Mine G. Kırıkkanat
Mine G. Kırıkkanat kirikkanat@mgkmedya.com Son Yazısı / Tüm Yazıları

Başka kimse yoh mi?

28 Mart 2021 Pazar

Toplumlara her zaman akıllılar baş olmaz. 

Deli liderler de boldur. 

Çünkü akıllılar illaki zeki, deliler de aptal değildir. Tam tersine, zeki deliler arasından, vasat akıllılardan çok daha etkin, yetkin önderler çıktığı görülmüştür. Örneğin Abdülhamit’in aptal olduğunu kim iddia edebilir? Ama paranoyaklığı da tescillidir. 

Keza Hitler, Stalin, Mussolini hatta Napolyon bile hem üstün zekâlı hem de yadsınamaz ölçüde ruh hastalarıdır. 

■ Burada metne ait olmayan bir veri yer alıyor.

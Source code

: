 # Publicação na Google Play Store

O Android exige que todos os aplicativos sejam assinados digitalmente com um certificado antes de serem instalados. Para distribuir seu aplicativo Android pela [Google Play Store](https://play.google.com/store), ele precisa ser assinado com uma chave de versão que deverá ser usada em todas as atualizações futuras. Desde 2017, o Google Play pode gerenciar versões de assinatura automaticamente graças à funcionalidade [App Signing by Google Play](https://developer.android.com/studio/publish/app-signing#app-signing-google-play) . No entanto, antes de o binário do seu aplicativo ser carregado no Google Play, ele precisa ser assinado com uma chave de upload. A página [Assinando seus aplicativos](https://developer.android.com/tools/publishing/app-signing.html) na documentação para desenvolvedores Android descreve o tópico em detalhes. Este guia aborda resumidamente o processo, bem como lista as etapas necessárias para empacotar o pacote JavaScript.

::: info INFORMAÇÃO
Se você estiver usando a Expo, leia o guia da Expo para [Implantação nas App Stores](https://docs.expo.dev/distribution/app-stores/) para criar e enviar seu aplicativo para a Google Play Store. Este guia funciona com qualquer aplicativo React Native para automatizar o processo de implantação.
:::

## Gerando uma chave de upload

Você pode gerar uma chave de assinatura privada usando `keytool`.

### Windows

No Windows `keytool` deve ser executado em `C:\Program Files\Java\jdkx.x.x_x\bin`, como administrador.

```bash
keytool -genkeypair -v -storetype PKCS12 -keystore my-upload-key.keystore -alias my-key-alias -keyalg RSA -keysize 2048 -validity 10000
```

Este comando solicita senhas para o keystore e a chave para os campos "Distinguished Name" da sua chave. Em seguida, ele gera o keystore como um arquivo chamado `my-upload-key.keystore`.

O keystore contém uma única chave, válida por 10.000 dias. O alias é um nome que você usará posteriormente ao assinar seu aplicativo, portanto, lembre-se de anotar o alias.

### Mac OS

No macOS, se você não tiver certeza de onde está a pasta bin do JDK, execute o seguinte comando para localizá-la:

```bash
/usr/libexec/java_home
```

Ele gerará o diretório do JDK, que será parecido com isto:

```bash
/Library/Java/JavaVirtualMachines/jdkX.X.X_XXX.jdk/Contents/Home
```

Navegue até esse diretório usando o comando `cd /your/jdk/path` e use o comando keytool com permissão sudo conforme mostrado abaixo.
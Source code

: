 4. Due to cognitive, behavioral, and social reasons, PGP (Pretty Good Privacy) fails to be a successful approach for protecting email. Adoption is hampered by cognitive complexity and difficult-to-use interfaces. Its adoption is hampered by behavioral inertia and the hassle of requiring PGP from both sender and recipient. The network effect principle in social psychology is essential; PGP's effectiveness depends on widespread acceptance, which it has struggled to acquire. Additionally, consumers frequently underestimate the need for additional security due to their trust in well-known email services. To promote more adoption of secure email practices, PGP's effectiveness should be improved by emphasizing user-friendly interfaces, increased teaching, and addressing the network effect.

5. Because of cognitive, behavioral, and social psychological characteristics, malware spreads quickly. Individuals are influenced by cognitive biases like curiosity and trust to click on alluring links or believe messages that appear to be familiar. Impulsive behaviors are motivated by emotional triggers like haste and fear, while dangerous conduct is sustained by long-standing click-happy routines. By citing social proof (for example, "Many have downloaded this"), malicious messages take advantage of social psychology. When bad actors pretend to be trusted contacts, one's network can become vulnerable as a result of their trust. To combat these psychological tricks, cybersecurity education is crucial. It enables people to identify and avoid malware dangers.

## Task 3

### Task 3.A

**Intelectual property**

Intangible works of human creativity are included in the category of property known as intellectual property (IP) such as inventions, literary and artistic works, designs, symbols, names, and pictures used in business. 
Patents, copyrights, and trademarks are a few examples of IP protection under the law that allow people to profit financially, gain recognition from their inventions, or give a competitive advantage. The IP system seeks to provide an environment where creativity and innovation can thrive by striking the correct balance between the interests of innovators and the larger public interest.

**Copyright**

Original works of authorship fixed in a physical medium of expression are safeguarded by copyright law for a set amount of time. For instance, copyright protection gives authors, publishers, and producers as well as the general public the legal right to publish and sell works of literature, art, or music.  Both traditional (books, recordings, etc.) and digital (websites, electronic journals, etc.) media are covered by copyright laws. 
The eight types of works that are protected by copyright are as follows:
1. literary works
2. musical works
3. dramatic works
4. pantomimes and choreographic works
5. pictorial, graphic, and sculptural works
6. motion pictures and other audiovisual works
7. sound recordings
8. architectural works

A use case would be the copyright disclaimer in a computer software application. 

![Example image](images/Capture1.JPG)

Tarihe baktığımızda, üstün zekâlı önderlerin akıllısıyla delisi arasında tek bir fark saptarız: Deli dâhiler, yönderlik ettikleri toplumları ergeç felakete sürükler ve kan banyosundan geçirirler. Akıllı dâhiler ise halklarını kan banyolarından sakınan, kurtaran, barışa ve esenliğe kavuşturanlardır. Savaşırken de dâhidirler, ancak akıllı olduklarından nerede, ne zaman duracaklarını bilir ve gerçek amaçlarını, yani önüne düştükleri halkın çıkarını gözden yitirmez, barış ereğinden sapmazlar. 

PUSULAYI ŞAŞIRAN, GEMİYİ DE BATIRIR

Bu anlamda akıl, belki de olaylar karşısında soğukkanlı düşünme yeteneğini kaybetmeyen, pusulayı şaşırmayan zekâ ölçüsüdür. Delilik ise öfke ya da çaresizliğin, mantıksızlığa ittiği bir ölçü yitimi. 

Herhangi bir işte ya da uğraşta ölçüyü kaçırmak, dengesizlik yaratır. Delilere tam da ölçüyü kaçırdıkları için dengesiz denir. Evrende, dünyada, doğada ve bilimde her şeyin dengeye dayalı olduğunu düşünecek olursak; dengesiz önderlerin yönettikleri ülkeyi, halkı, ancak ve yalnız felakete götürecekleri açıktır. 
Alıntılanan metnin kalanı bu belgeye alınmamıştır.